Hi, currently there is no clone from remote lakefs...
# help
b
Hi, currently there is no clone from remote lakefs. I assume this is the question.
m
Hi! sure. If you have full dataset instead of single file it would be much easier to work on data repository than single file.
b
So this is still a case of single lakeFS, and we would like to close a repository in the same lakefs instance, right?
m
now I'm not sure if I understand.
I think about following scenario
1. lakectl clone lakefs://remote-repo
(which makes local copy of remote-repo)
2) work on some files
3. lakectl commit
(wchich commits local changes
4. lakectl push
which sends all changes to the remote-repo
so it would be more similar to what git provides
b
I think I understand, but I'll try to clear some things first. There is no local for lakefs - every operation you perform lakectl ... will perform a request to lakefs instance
m
yes
b
so push and pull I guess will be to a remote instance of lakefs
m
yes
b
because lakefs:// schema today doesn't have real address
both will go to the same lakefs instance
as specified in the lakectl.yaml
m
yes, exactly
which is anyway somewhere e.g. in aws
so if I have let's say set of 20files to work on -- what would be the best "lakefs-flow" to use?
b
so if the second repository is managed by the same instance of lakefs
we can clone the repository lakefs already manages
which keep pointing to the same files
m
I think there is one repo; let's call it lakefs://repo1
and local copy of the repo
or...
do you suggest
b
but what do you mean in "local"
m
I should create local repo
I mean I should have repo created on my station
b
but there is nothing locally
when you create a repo everybody working on the lakeFS instance can see the repo
m
well... I work on some files on my station?
yes, but to work, change the file you need to grab the file
you are not working on the file by "remote edit"
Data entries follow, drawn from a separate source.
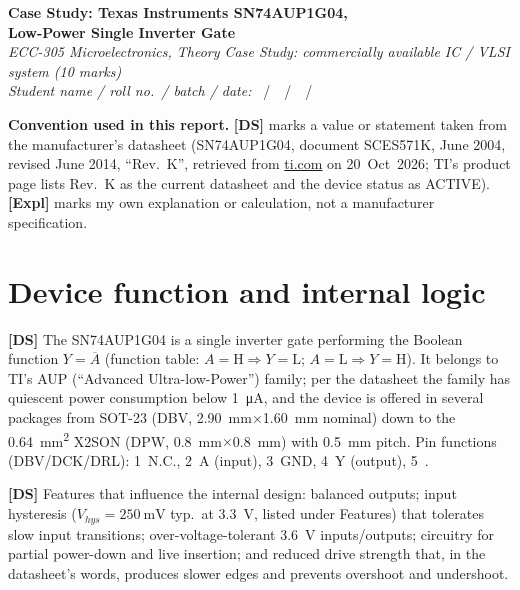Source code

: \documentclass[11pt,a4paper]{article}
\newcommand{\DS}{\textbf{[DS]}}
\newcommand{\Expl}{\textbf{[Expl]}}
\begin{document}
\begin{center}
  {\LARGE\bfseries Case Study: Texas Instruments SN74AUP1G04,\\Low-Power Single Inverter Gate}\\[8pt]
  {\itshape ECC-305 Microelectronics, Theory Case Study: commercially available IC / VLSI system (10 marks)}\\[6pt]
  {\itshape Student name / roll no.\ / batch / date:}
  \fillfield{\StudentName}{3cm}\ /\ \fillfield{\RollNo}{2cm}\ /\ \fillfield{\Batch}{2cm}\ /\ \fillfield{\SubmissionDate}{2cm}
\end{center}

\textbf{Convention used in this report.} \DS{} marks a value or statement taken from the manufacturer's datasheet (SN74AUP1G04, document SCES571K, June 2004, revised June 2014, ``Rev.~K'', retrieved from \href{https://www.ti.com/lit/gpn/SN74AUP1G04}{ti.com} on 20~Oct~2026; TI's product page lists Rev.~K as the current datasheet and the device status as ACTIVE). \Expl{} marks my own explanation or calculation, not a manufacturer specification.

\section{Device function and internal logic}
\DS{} The SN74AUP1G04 is a single inverter gate performing the Boolean function $Y=\overline{A}$ (function table: $A=\mathrm{H}\Rightarrow Y=\mathrm{L}$; $A=\mathrm{L}\Rightarrow Y=\mathrm{H}$). It belongs to TI's AUP (``Advanced Ultra-low-Power'') family; per the datasheet the family has quiescent power consumption below \SI{1}{\micro\ampere}, and the device is offered in several packages from SOT-23 (DBV, \SI{2.90}{\milli\meter}$\times$\SI{1.60}{\milli\meter} nominal) down to the \SI{0.64}{\milli\meter\squared} X2SON (DPW, \SI{0.8}{\milli\meter}$\times$\SI{0.8}{\milli\meter}) with \SI{0.5}{\milli\meter} pitch. Pin functions (DBV/DCK/DRL): 1~N.C., 2~A (input), 3~GND, 4~Y (output), 5~\Vcc.

\DS{} Features that influence the internal design: balanced outputs; input hysteresis ($V_{hys}=\SI{250}{\milli\volt}$ typ.\ at \SI{3.3}{\volt}, listed under Features) that tolerates slow input transitions; over-voltage-tolerant \SI{3.6}{\volt} inputs/outputs; \Ioff{} circuitry for partial power-down and live insertion; and reduced drive strength that, in the datasheet's words, produces slower edges and prevents overshoot and undershoot.
\end{document}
you make pull, edit and push, don't you?
🙂
b
yes, if you work locally and not running a job that process the data on the lake
so you are suggesting having something like local stage area for lakefs
to work locally on files and push just the changes to the lakefs?
m
yes!
b
having track local changes and have them pushed
m
that's just what I know
b
I see
m
but if there is any other option tell me, please
e.g. I have a file in S3
b
think aws s3 got a sync command you can use to copy the local changes
m
as LakeFS is API
I shoudnt work on the file directly
b
lakeFS suppose S3 interface
m
but only through the API
yes, I've tested that and it works very nice!
b
for repositories with a large datasets copy/export/clone the data locally is not an option
m
then how to work on this?
b
but I understand the use-case to have the files locally, process, modify, add and push the changes in one command
lakefs like s3 - build an app that will process the data and produce data back to the object store
just this time you can commit the changes, rollback and etc.
m
aha
so
e.g. use aws to move the data and lakefs to manage metadata?
b
yes
m
got it
phew!
thanks for explanation!
b
lakefs operates as a gateway to s3 - so you can do the operations directly
it will store the data and keep track on the metadata
m
yes
b
but I get your idea for locally working on files
m
cool, I will play with this approach!
b
I guess you can open a feature request
there are couple of things to iron
m
thanks -- let me get familliar with this approach -- maybe I'll like it and give up with "clone/pull/push" 😉
b
like how to track the files locally
🙂
m
indeed
with small files in github it's wasy
but in here it might be a no - go
thanks again.
have a nice Friday and weekend!
b
true, I think it can also be develop using the current open api we have
thanks! you too.
here if you have more questions or want to discuss more ideas
👍 1